246. 44 deg. and some minutes. The Basin of Mines, the place where the copper was said to be, is about 45 deg. 30'.

247. Island of St. John. Prince Edward Island. It was named the island of St. John by Cartier, having been discovered by him on St. John's Day, the 24th of June, 1534.—Vide Voyage de Jacques Cartier, 1534, Michelant, ed. Paris, 1865, p. 33. It continued to be so called for the period of two hundred and sixty-five years, when it was changed to Prince Edward Island by an act of its legislature, in November, 1798, which was confirmed by the king in council, Feb. 1, 1799.

248. That is, from the Strait of Canseau round the coast of Nova Scotia to the Bay of Mines.

CHAPTER XIII.

A TERRIBLE MONSTER, WHICH THE SAVAGES CALL GOUGOU—OUR SHORT AND FAVORABLE VOYAGE BACK TO FRANCE

There is, moreover, a strange matter, worthy of being related, which several savages have assured me was true; namely, near the Bay of Chaleurs, towards the south, there is an island where a terrible monster resides, which the savages call Gougou, and which they told me had the form of a woman, though very frightful, and of such a size that they told me the tops of the masts of our vessel would not reach to his middle, so great do they picture him; and they say that he has often devoured and still continues to devour many savages; these he puts, when he can catch them, into a great pocket, and afterwards eats them; and those who had escaped the jaws of this wretched creature said that its pocket was so great that it could have put our vessel into it. This monster makes horrible noises in this island, which the savages call the Gougou; and when they speak of him, it is with the greatest possible fear, and several have assured me that they have seen him. Even the above-mentioned Prevert from St. Malo told me that, while going in search of mines, as mentioned in the previous chapter, he passed so near the dwelling-place of this frightful creature, that he and all those on board his vessel heard strange hissings from the noise it made, and that the savages with him told him it was the same creature, and that they were so afraid that they hid themselves wherever they could, for fear that it would come and carry them off. What makes me believe what they say is the fact that all the savages in general fear it, and tell such strange things about it that, if I were to record all they say, it would be regarded as a myth; but I hold that this is the dwelling-place of some devil that torments them in the above-mentioned manner. [249] This is what I have learned about this Gougou.

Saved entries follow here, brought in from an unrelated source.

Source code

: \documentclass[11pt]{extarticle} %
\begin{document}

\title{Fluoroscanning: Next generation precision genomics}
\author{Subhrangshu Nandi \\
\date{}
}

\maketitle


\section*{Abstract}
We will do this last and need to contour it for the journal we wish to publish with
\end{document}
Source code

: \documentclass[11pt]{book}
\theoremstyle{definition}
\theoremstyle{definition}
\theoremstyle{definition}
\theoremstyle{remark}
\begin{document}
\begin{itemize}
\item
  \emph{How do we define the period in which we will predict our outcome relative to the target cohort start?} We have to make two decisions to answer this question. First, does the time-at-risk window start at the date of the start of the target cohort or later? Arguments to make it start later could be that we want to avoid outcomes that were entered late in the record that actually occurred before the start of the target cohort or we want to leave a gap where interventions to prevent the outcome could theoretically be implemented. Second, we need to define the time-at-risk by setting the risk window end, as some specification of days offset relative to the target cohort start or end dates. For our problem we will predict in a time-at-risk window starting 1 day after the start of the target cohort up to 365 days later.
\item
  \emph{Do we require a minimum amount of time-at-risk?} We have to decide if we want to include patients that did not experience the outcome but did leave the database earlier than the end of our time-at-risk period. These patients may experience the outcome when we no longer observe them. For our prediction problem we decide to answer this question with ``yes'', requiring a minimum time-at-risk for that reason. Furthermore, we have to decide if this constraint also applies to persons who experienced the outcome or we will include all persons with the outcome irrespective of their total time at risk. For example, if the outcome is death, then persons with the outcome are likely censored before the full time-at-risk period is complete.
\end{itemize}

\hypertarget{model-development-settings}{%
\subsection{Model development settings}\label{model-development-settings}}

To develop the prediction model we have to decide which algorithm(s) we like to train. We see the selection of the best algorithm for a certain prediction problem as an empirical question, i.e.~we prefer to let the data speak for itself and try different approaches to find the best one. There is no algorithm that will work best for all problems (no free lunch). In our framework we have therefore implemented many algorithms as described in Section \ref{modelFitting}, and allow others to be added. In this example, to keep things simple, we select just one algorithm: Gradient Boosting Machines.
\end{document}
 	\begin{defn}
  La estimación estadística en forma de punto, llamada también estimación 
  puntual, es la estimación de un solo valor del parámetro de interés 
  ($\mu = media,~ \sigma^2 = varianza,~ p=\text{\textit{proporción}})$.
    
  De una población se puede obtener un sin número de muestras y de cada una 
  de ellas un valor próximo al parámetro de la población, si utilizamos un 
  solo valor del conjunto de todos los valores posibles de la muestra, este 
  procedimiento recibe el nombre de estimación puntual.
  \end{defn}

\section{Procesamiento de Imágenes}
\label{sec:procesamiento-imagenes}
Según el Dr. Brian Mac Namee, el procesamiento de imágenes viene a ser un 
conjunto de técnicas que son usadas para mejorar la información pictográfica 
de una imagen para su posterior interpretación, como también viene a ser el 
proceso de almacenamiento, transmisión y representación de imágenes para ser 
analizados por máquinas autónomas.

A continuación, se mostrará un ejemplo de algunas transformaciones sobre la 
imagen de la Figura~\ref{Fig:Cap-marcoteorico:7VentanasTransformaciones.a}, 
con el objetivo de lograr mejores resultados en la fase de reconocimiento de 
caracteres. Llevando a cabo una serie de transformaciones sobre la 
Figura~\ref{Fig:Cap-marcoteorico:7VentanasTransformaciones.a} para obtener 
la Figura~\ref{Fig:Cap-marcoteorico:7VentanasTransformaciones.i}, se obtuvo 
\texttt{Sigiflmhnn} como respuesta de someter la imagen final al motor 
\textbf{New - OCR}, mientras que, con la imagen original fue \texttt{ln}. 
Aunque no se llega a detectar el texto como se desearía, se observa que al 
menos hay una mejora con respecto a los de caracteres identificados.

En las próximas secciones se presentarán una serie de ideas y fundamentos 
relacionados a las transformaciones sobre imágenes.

Before leaving Tadoussac on our return to France, one of the sagamores of the Montagnais, named Bechourat, gave his son to Sieur Du Pont Gravé to take to France, to whom he was highly commended by the grand sagamore, Anadabijou, who begged him to treat him well and have him see what the other two savages, whom we had taken home with us, had seen. We asked them for an Iroquois woman they were going to eat, whom they gave us, and whom, also, we took with this savage. Sieur de Prevert also took four savages: a man from the coast of La Cadie, a woman and two boys from the Canadians.

On the 24th of August, we set out from Gaspé, the vessel of Sieur Prevert and our own. On the 2d of September we calculated that we were as far as Cape Race, on the 5th, we came upon the bank where the fishery is carried on; on the 16th, we were on soundings, some fifty leagues from Ouessant; on the 20th we arrived, by God's grace, to the joy of all, and with a continued favorable wind, at the port of Havre de Grâce.

ENDNOTES:

249. The description of this enchanted island is too indefinite to invite a conjecture of its identity or location. The resounding noise of the breaking waves, mingled with the whistling of the wind, might well lay a foundation for the fears of the Indians, and their excited imaginations would easily fill out and complete the picture. In Champlain's time, the belief in the active agency of good and evil spirits, particularly the latter, in the affairs of men, was universal. It culminated in this country in the tragedies of the Salem witchcraft in 1692. It has since been gradually subsiding, but nevertheless still exists under the mitigated form of spiritual communications. Champlain, sharing the credulity of his times, very naturally refers these strange phenomena reported by the savages, whose statements were fully accredited and corroborated by the testimony of his countryman, M. Prevert, to the agency of some evil demon, who had taken up his abode in that region in order to vex and terrify these unhappy Indians. As a faithful historian, he could not omit this story, but it probably made no more impression upon his mind than did the thousand others of a similar character with which he must have been familiar. He makes no allusion to it in the edition of 1613, when speaking of the copper mines in that neighborhood, nor yet in that of 1632, and it had probably passed from his memory.